In the years since its conception, permaculture has become a successful approach to designing sustainable systems. Its adaptability and emphasis on meeting human needs means that it can be utilized in every climatic and cultural zone. However, at the moment the large proportion of practitioners are only likely to be inspired individuals and there is a distinct lack of broadscale permaculture projects. Nevertheless, permaculture has also been used successfully as a development tool to help meet the needs of indigenous communities facing degraded standards of living from development of land and the introduction of industrialized food.
The term indigenous peoples can be used to describe any ethnic group of people who inhabit a geographic region with which they have the earliest known historical connection, alongside more recent immigrants who have populated the region and may be greater in number.[1] However, several widely accepted formulations, which define the term indigenous peoples in stricter terms, have been put forward by prominent and internationally recognized organizations, such as the United Nations, the International Labour Organization and the World Bank. Indigenous peoples in this article is used in such a narrower sense.

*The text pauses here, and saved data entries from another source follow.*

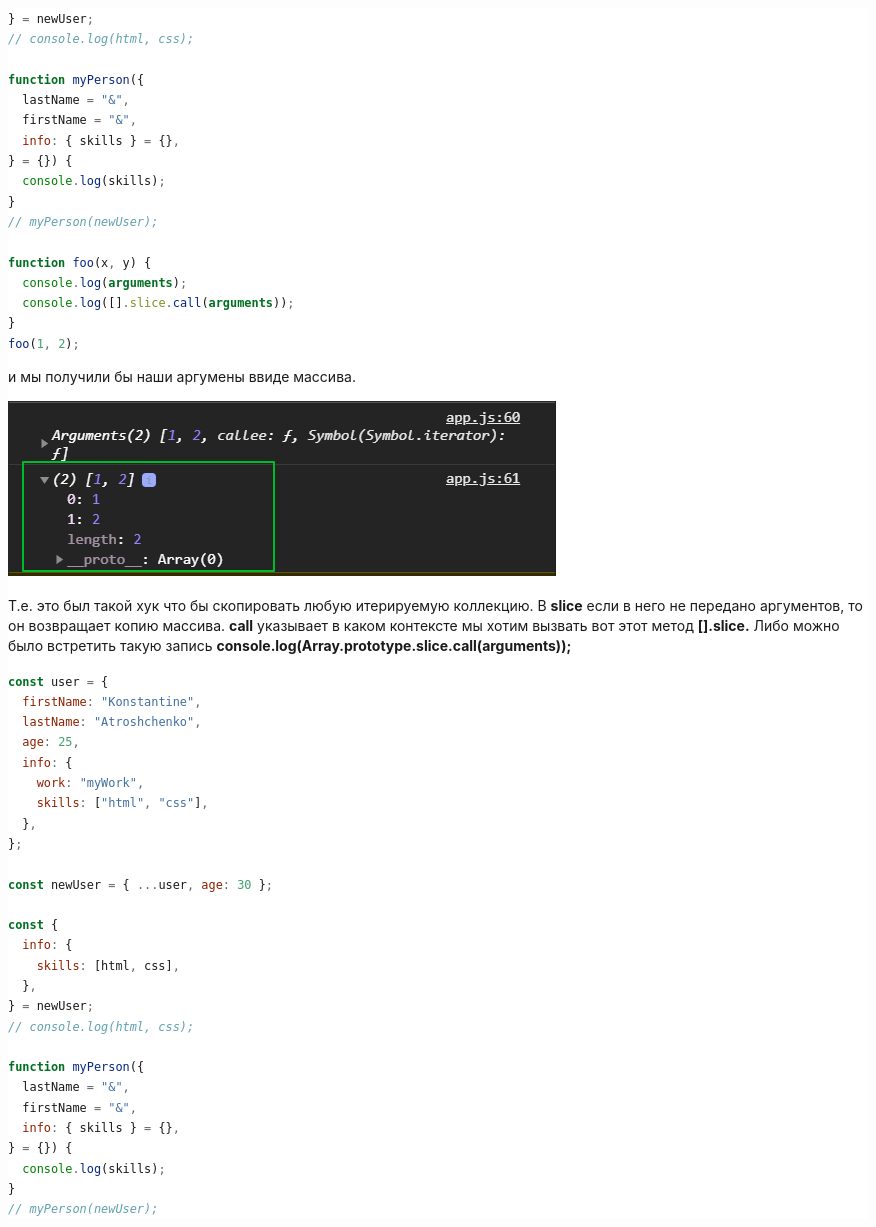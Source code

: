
 ```js
} = newUser;
// console.log(html, css);

function myPerson({
  lastName = "&",
  firstName = "&",
  info: { skills } = {},
} = {}) {
  console.log(skills);
}
// myPerson(newUser);

function foo(x, y) {
  console.log(arguments);
  console.log([].slice.call(arguments));
}
foo(1, 2);
```
и мы получили бы наши аргумены ввиде массива.

![](img/027.png)

Т.е. это был такой хук что бы скопировать любую итерируемую коллекцию. В **slice** если в него не передано аргументов, то он возвращает копию массива. **call** указывает в каком контексте мы хотим вызвать вот этот метод **[].slice.** 
Либо можно было встретить такую запись **console.log(Array.prototype.slice.call(arguments));**

```js
const user = {
  firstName: "Konstantine",
  lastName: "Atroshchenko",
  age: 25,
  info: {
    work: "myWork",
    skills: ["html", "css"],
  },
};

const newUser = { ...user, age: 30 };

const {
  info: {
    skills: [html, css],
  },
} = newUser;
// console.log(html, css);

function myPerson({
  lastName = "&",
  firstName = "&",
  info: { skills } = {},
} = {}) {
  console.log(skills);
}
// myPerson(newUser);
```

Other related terms for indigenous peoples include aborigines, aboriginal people, native people, first people, first nations, Amerigine, and autochthonous (this last term is derived from Greek, meaning “sprung from the earth”). Indigenous peoples may often be used in preference to these or other terms as a neutral replacement, where such terms may have taken on negative or pejorative connotations by their prior association and use. It is the preferred term in use by the United Nations and its subsidiary organizations.